__Assignment__: For the string "into", state the number of lines in the data that contain it, and nothing else.
=== Begin Enclosure ===
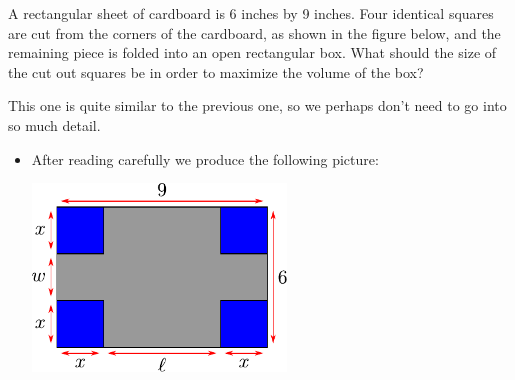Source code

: \begin{eg}\label{APPglobalMaxMinC}
A rectangular sheet of cardboard is 6 inches by 9 inches. Four
identical squares are cut from the corners of the cardboard, as shown in
the figure below, and the remaining piece is folded into an open
rectangular box. What should the size of the cut out squares be in
order to maximize the volume of the box?

\soln This one is quite similar to the previous one, so we perhaps don't need to go into
so much detail.
\begin{itemize}
 \item After reading carefully we produce the following picture:
\begin{efig}
\begin{center}
   \includegraphics[height=5cm]{extra/box_vol}
\end{center}
\end{efig}


\end{itemize}
\end{eg}
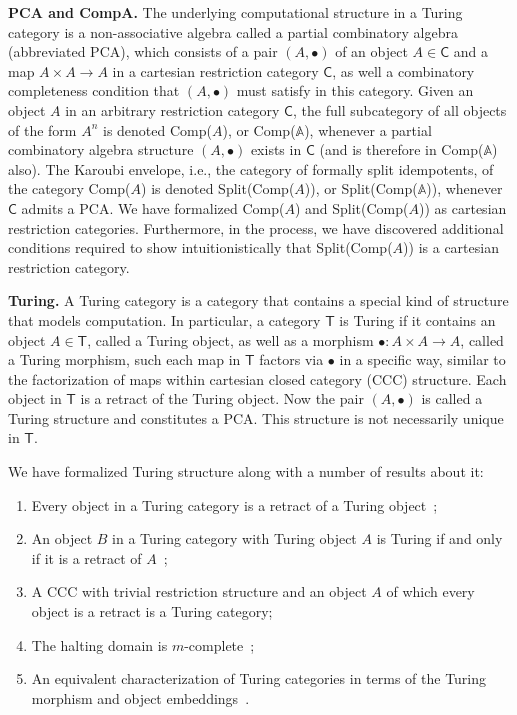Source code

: \documentclass{entcs} \usepackage{entcsmacro}
\begin{document}
{\bfseries PCA and CompA.} The underlying computational structure in a Turing category is a non-associative algebra called a partial combinatory algebra (abbreviated PCA), which consists of a pair $(A, \bullet)$ of an object $A \in \mathsf{C}$ and a map $A \times A \to A$ in a cartesian restriction category $\mathsf{C}$, as well a combinatory completeness condition that $(A, \bullet)$ must satisfy in this category. Given an object $A$ in an arbitrary restriction category $\mathsf{C}$, the full subcategory of all objects of the form $A^n$ is denoted Comp($A$), or Comp($\mathbb{A}$), whenever a partial combinatory algebra structure $(A, \bullet)$ exists in $\mathsf{C}$ (and is therefore in Comp($\mathbb{A}$) also). The Karoubi envelope, i.e., the category of formally split idempotents, of the category Comp($A$) is denoted Split(Comp($A$)), or Split(Comp($\mathbb{A}$)), whenever $\mathsf{C}$ admits a PCA. We have formalized Comp($A$) and Split(Comp($A$)) as cartesian restriction categories. Furthermore, in the process, we have discovered additional conditions required to show intuitionistically that Split(Comp($A$)) is a cartesian restriction category. 

{\bfseries Turing.} A Turing category is a category that contains a special kind of structure that models computation. In particular, a category $\mathsf{T}$ is Turing if it contains an object $A \in \mathsf{T}$, called a Turing object, as well as a morphism $\bullet : A \times A \to A$, called a Turing morphism, such each map in $\mathsf{T}$ factors via $\bullet$ in a specific way, similar to the factorization of maps within cartesian closed category (CCC) structure. Each object in $\mathsf{T}$ is a retract of the Turing object. Now the pair $(A, \bullet)$ is called a Turing structure and constitutes a PCA. This structure is not necessarily unique in $\mathsf{T}$.

We have formalized Turing structure along with a number of results about it:

\begin{enumerate}
\item Every object in a Turing category is a retract of a Turing object~\cite{Turing};
\item An object $B$ in a Turing category with Turing object $A$ is Turing if and only if it is a retract of $A$~\cite{Turing};
	
\item A CCC with trivial restriction structure and an object $A$ of which every object is a retract is a Turing category;
\item The halting domain is $m$-complete~\cite{Turing};
	
\item An equivalent characterization of Turing categories in terms of the Turing morphism and object embeddings~\cite{Turing}.
	
\end{enumerate}
\end{document}
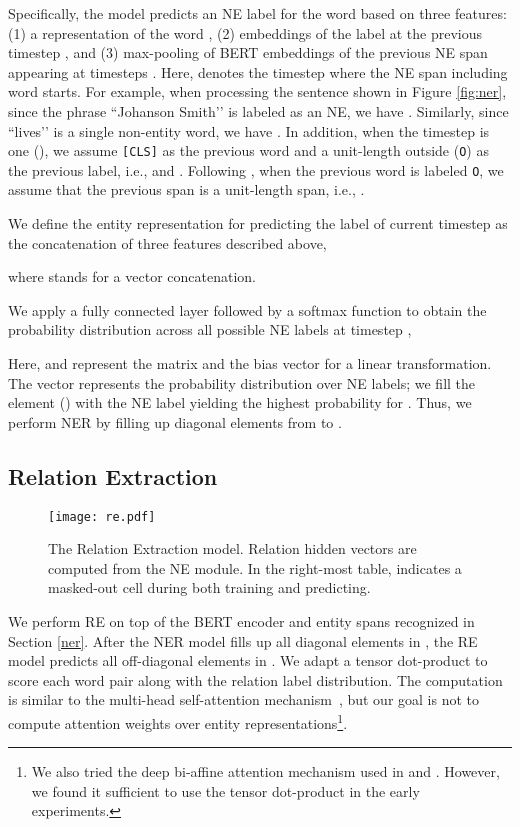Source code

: \documentclass[11pt,a4paper]{article}
\begin{document}
Specifically, the model predicts an NE label for the word  based on three features: (1) a representation  of the word , (2) embeddings  of the label  at the previous timestep , and (3) max-pooling of BERT embeddings of the previous NE span appearing at timesteps . Here,  denotes the timestep where the NE span including word  starts. For example, when processing the sentence shown in Figure \ref{fig:ner}, since the phrase ``Johanson Smith’’ is labeled as an NE, we have . Similarly, since ``lives’’ is a single non-entity word, we have . In addition, when the timestep is one (), we assume {\tt [CLS]} as the previous word and a unit-length outside (\texttt{O}) as the previous label, i.e., 
 and . Following \citet{zhang-etal-2017-end}, when the previous word is labeled \texttt{O}, we assume that the previous span is a unit-length span, i.e., .

We define the entity representation for predicting the label of current timestep  as the concatenation of three features described above,

where  stands for a vector concatenation.

We apply a fully connected layer followed by a softmax function  to obtain the probability distribution across all possible NE labels at timestep ,

Here,  and  represent the matrix and the bias vector for a linear transformation. The vector  represents the probability distribution over NE labels; we fill the element  () with the NE label yielding the highest probability for . 
Thus, we perform NER by filling up diagonal elements  from  to .

\subsection{Relation Extraction}
\label{re}

    \begin{figure}[t]
    \texttt{[image: re.pdf]}
    \caption{The Relation Extraction model. Relation hidden vectors  are computed from the NE module. In the right-most table,  indicates a masked-out cell during both training and predicting.}
    \label{fig:re}
    \end{figure}



We perform RE on top of the BERT encoder and entity spans recognized in Section \ref{ner}.
After the NER model fills up all diagonal elements in , the RE model predicts all off-diagonal elements in .
We adapt a tensor dot-product to score each word pair along with the relation label distribution. The computation is similar to the multi-head self-attention mechanism~\cite{vaswani2017attention}, but our goal is not to compute attention weights over entity representations\footnote{We also tried the deep bi-affine attention mechanism used in \citet{dozat2017deep} and \citet{NguyenV_ECIR2019}. However, we found it sufficient to use the tensor dot-product in the early experiments.}.
\end{document}
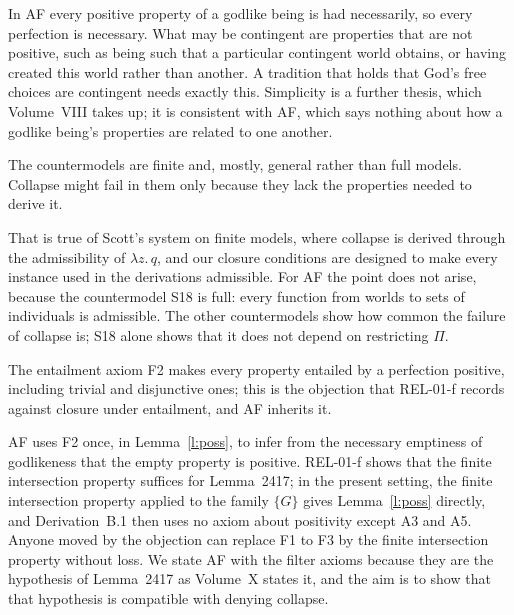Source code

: \documentclass{situationist-preprint}
\begin{document}
\begin{reply}
In AF every positive property of a godlike being is had necessarily, so every perfection is necessary. What may be contingent are properties that are not positive, such as being such that a particular contingent world obtains, or having created this world rather than another. A tradition that holds that God's free choices are contingent needs exactly this. Simplicity is a further thesis, which Volume~VIII takes up; it is consistent with AF, which says nothing about how a godlike being's properties are related to one another.
\end{reply}

\begin{objection}
The countermodels are finite and, mostly, general rather than full models. Collapse might fail in them only because they lack the properties needed to derive it.
\end{objection}

\begin{reply}
That is true of Scott's system on finite models, where collapse is derived through the admissibility of $\lambda z.\,q$, and our closure conditions are designed to make every instance used in the derivations admissible. For AF the point does not arise, because the countermodel S18 is full: every function from worlds to sets of individuals is admissible. The other countermodels show how common the failure of collapse is; S18 alone shows that it does not depend on restricting $\Pi$.
\end{reply}

\begin{objection}
The entailment axiom F2 makes every property entailed by a perfection positive, including trivial and disjunctive ones; this is the objection that REL-01-f records against closure under entailment, and AF inherits it.
\end{objection}

\begin{reply}
AF uses F2 once, in Lemma~\ref{l:poss}, to infer from the necessary emptiness of godlikeness that the empty property is positive. REL-01-f shows that the finite intersection property suffices for Lemma~2417; in the present setting, the finite intersection property applied to the family $\{G\}$ gives Lemma~\ref{l:poss} directly, and Derivation~B.1 then uses no axiom about positivity except A3 and A5. Anyone moved by the objection can replace F1 to F3 by the finite intersection property without loss. We state AF with the filter axioms because they are the hypothesis of Lemma~2417 as Volume~X states it, and the aim is to show that that hypothesis is compatible with denying collapse.
\end{reply}
\end{document}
=== End Enclosure ===
__Answer area__: 2